> **Saved entries**:

┄┄┄┄┄┄┄┄┄┄

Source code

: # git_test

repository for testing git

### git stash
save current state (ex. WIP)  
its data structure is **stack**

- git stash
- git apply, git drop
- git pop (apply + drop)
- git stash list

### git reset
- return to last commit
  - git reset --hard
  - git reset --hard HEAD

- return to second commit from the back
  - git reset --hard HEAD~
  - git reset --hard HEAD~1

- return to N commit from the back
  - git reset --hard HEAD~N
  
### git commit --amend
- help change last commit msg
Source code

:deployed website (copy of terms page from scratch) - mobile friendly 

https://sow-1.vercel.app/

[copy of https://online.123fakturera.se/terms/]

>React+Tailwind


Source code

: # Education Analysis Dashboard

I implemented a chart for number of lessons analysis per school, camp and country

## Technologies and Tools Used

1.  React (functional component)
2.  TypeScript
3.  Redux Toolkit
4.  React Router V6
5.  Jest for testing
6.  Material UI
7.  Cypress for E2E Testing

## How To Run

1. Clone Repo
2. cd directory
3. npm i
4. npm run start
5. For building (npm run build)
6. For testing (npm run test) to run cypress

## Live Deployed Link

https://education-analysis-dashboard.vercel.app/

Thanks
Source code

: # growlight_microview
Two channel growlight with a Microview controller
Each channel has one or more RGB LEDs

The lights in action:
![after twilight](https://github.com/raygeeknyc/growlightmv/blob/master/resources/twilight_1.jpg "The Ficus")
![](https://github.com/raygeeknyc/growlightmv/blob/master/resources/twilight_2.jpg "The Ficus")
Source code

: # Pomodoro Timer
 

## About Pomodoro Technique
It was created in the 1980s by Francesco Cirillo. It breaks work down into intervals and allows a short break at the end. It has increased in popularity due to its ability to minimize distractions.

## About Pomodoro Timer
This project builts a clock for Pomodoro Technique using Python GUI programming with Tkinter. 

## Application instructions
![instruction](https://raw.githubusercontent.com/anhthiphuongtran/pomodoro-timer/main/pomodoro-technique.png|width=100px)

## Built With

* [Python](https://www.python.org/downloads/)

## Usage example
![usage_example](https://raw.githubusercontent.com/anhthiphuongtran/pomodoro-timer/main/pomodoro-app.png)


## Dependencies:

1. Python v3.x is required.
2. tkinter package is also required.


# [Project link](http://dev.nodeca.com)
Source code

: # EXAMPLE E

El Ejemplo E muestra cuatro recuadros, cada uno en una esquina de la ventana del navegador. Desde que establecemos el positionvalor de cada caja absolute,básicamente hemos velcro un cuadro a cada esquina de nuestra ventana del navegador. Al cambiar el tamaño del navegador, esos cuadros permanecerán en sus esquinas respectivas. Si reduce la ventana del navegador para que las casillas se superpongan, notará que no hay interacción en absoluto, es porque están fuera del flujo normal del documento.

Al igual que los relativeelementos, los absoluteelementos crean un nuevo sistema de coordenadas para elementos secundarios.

┄┄┄┄┄┄┄┄┄┄

> **Work request**:
Each entry above must be repeated exactly, with nothing dropped.

> **Answer for the task**:
Source code

: # git_test

repository for testing git

### git stash
save current state (ex. WIP)  
its data structure is **stack**

- git stash
- git apply, git drop
- git pop (apply + drop)
- git stash list

### git reset
- return to last commit
  - git reset --hard
  - git reset --hard HEAD

- return to second commit from the back
  - git reset --hard HEAD~
  - git reset --hard HEAD~1

- return to N commit from the back
  - git reset --hard HEAD~N
  
### git commit --amend
- help change last commit msg
Source code

:deployed website (copy of terms page from scratch) - mobile friendly 

https://sow-1.vercel.app/

[copy of https://online.123fakturera.se/terms/]

>React+Tailwind


Source code

: # Education Analysis Dashboard

I implemented a chart for number of lessons analysis per school, camp and country

## Technologies and Tools Used

1.  React (functional component)
2.  TypeScript
3.  Redux Toolkit
4.  React Router V6
5.  Jest for testing
6.  Material UI
7.  Cypress for E2E Testing

## How To Run

1. Clone Repo
2. cd directory
3. npm i
4. npm run start
5. For building (npm run build)
6. For testing (npm run test) to run cypress

## Live Deployed Link

https://education-analysis-dashboard.vercel.app/

Thanks
Source code

: # growlight_microview
Two channel growlight with a Microview controller
Each channel has one or more RGB LEDs

The lights in action:
![after twilight](https://github.com/raygeeknyc/growlightmv/blob/master/resources/twilight_1.jpg "The Ficus")
![](https://github.com/raygeeknyc/growlightmv/blob/master/resources/twilight_2.jpg "The Ficus")
Source code

: # Pomodoro Timer
 

## About Pomodoro Technique
It was created in the 1980s by Francesco Cirillo. It breaks work down into intervals and allows a short break at the end. It has increased in popularity due to its ability to minimize distractions.

## About Pomodoro Timer
This project builts a clock for Pomodoro Technique using Python GUI programming with Tkinter. 

## Application instructions
![instruction](https://raw.githubusercontent.com/anhthiphuongtran/pomodoro-timer/main/pomodoro-technique.png|width=100px)

## Built With

* [Python](https://www.python.org/downloads/)

## Usage example
![usage_example](https://raw.githubusercontent.com/anhthiphuongtran/pomodoro-timer/main/pomodoro-app.png)


## Dependencies:

1. Python v3.x is required.
2. tkinter package is also required.


# [Project link](http://dev.nodeca.com)
Source code

: # EXAMPLE E

El Ejemplo E muestra cuatro recuadros, cada uno en una esquina de la ventana del navegador. Desde que establecemos el positionvalor de cada caja absolute,básicamente hemos velcro un cuadro a cada esquina de nuestra ventana del navegador. Al cambiar el tamaño del navegador, esos cuadros permanecerán en sus esquinas respectivas. Si reduce la ventana del navegador para que las casillas se superpongan, notará que no hay interacción en absoluto, es porque están fuera del flujo normal del documento.

Al igual que los relativeelementos, los absoluteelementos crean un nuevo sistema de coordenadas para elementos secundarios.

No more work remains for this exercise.